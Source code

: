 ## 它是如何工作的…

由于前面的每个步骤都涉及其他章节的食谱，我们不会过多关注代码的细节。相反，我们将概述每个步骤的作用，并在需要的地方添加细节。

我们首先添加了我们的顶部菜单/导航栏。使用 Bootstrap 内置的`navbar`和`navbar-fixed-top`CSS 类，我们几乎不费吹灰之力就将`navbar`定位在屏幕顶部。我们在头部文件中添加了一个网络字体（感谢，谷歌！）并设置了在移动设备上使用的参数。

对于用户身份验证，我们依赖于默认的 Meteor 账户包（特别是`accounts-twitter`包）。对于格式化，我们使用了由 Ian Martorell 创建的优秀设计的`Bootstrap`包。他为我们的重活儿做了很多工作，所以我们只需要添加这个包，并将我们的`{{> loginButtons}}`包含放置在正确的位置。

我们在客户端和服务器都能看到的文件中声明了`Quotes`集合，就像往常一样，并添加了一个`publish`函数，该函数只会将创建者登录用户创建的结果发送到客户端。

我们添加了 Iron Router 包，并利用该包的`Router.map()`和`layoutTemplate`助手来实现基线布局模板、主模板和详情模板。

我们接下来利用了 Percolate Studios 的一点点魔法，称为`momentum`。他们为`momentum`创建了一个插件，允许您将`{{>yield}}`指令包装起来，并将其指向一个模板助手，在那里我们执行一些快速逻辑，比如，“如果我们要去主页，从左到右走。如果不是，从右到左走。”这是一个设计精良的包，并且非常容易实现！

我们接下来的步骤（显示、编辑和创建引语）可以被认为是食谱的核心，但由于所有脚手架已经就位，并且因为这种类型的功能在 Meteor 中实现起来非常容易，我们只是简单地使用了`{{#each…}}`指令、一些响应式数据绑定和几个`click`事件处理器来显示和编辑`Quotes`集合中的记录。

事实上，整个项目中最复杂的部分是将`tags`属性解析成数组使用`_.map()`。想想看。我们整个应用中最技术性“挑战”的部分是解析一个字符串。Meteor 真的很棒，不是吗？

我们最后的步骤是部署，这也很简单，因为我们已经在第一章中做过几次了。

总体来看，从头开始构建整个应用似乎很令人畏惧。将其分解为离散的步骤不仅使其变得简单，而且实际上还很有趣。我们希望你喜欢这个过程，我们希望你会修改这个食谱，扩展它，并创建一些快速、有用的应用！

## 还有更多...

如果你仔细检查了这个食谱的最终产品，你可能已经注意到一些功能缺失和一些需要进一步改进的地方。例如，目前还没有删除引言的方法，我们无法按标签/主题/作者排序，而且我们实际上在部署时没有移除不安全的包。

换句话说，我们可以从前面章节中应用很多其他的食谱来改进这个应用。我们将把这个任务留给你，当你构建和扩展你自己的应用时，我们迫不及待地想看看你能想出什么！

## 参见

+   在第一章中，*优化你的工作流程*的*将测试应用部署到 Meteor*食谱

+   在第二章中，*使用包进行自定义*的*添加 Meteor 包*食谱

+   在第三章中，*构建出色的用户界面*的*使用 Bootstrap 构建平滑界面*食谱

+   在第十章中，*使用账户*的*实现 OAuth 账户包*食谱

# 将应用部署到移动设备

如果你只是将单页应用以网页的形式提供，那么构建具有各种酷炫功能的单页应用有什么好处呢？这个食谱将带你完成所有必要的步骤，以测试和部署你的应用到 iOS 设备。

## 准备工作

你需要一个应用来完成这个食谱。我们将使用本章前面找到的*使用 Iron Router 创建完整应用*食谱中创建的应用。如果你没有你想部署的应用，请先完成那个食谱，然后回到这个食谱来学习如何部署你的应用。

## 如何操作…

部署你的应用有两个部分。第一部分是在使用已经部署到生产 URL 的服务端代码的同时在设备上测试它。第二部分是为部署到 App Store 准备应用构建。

**REQUIRED WORK:** Retype the material word for word. Add nothing to it.

**SOLUTION FOR THIS EXERCISE:**
Source code

: ## 它是如何工作的…

由于前面的每个步骤都涉及其他章节的食谱，我们不会过多关注代码的细节。相反，我们将概述每个步骤的作用，并在需要的地方添加细节。

我们首先添加了我们的顶部菜单/导航栏。使用 Bootstrap 内置的`navbar`和`navbar-fixed-top`CSS 类，我们几乎不费吹灰之力就将`navbar`定位在屏幕顶部。我们在头部文件中添加了一个网络字体（感谢，谷歌！）并设置了在移动设备上使用的参数。

对于用户身份验证，我们依赖于默认的 Meteor 账户包（特别是`accounts-twitter`包）。对于格式化，我们使用了由 Ian Martorell 创建的优秀设计的`Bootstrap`包。他为我们的重活儿做了很多工作，所以我们只需要添加这个包，并将我们的`{{> loginButtons}}`包含放置在正确的位置。

我们在客户端和服务器都能看到的文件中声明了`Quotes`集合，就像往常一样，并添加了一个`publish`函数，该函数只会将创建者登录用户创建的结果发送到客户端。

我们添加了 Iron Router 包，并利用该包的`Router.map()`和`layoutTemplate`助手来实现基线布局模板、主模板和详情模板。

我们接下来利用了 Percolate Studios 的一点点魔法，称为`momentum`。他们为`momentum`创建了一个插件，允许您将`{{>yield}}`指令包装起来，并将其指向一个模板助手，在那里我们执行一些快速逻辑，比如，“如果我们要去主页，从左到右走。如果不是，从右到左走。”这是一个设计精良的包，并且非常容易实现！

我们接下来的步骤（显示、编辑和创建引语）可以被认为是食谱的核心，但由于所有脚手架已经就位，并且因为这种类型的功能在 Meteor 中实现起来非常容易，我们只是简单地使用了`{{#each…}}`指令、一些响应式数据绑定和几个`click`事件处理器来显示和编辑`Quotes`集合中的记录。

事实上，整个项目中最复杂的部分是将`tags`属性解析成数组使用`_.map()`。想想看。我们整个应用中最技术性“挑战”的部分是解析一个字符串。Meteor 真的很棒，不是吗？

我们最后的步骤是部署，这也很简单，因为我们已经在第一章中做过几次了。

总体来看，从头开始构建整个应用似乎很令人畏惧。将其分解为离散的步骤不仅使其变得简单，而且实际上还很有趣。我们希望你喜欢这个过程，我们希望你会修改这个食谱，扩展它，并创建一些快速、有用的应用！

## 还有更多...

如果你仔细检查了这个食谱的最终产品，你可能已经注意到一些功能缺失和一些需要进一步改进的地方。例如，目前还没有删除引言的方法，我们无法按标签/主题/作者排序，而且我们实际上在部署时没有移除不安全的包。

换句话说，我们可以从前面章节中应用很多其他的食谱来改进这个应用。我们将把这个任务留给你，当你构建和扩展你自己的应用时，我们迫不及待地想看看你能想出什么！

## 参见

+   在第一章中，*优化你的工作流程*的*将测试应用部署到 Meteor*食谱

+   在第二章中，*使用包进行自定义*的*添加 Meteor 包*食谱

+   在第三章中，*构建出色的用户界面*的*使用 Bootstrap 构建平滑界面*食谱

+   在第十章中，*使用账户*的*实现 OAuth 账户包*食谱

# 将应用部署到移动设备

如果你只是将单页应用以网页的形式提供，那么构建具有各种酷炫功能的单页应用有什么好处呢？这个食谱将带你完成所有必要的步骤，以测试和部署你的应用到 iOS 设备。

## 准备工作

你需要一个应用来完成这个食谱。我们将使用本章前面找到的*使用 Iron Router 创建完整应用*食谱中创建的应用。如果你没有你想部署的应用，请先完成那个食谱，然后回到这个食谱来学习如何部署你的应用。

## 如何操作…

部署你的应用有两个部分。第一部分是在使用已经部署到生产 URL 的服务端代码的同时在设备上测试它。第二部分是为部署到 App Store 准备应用构建。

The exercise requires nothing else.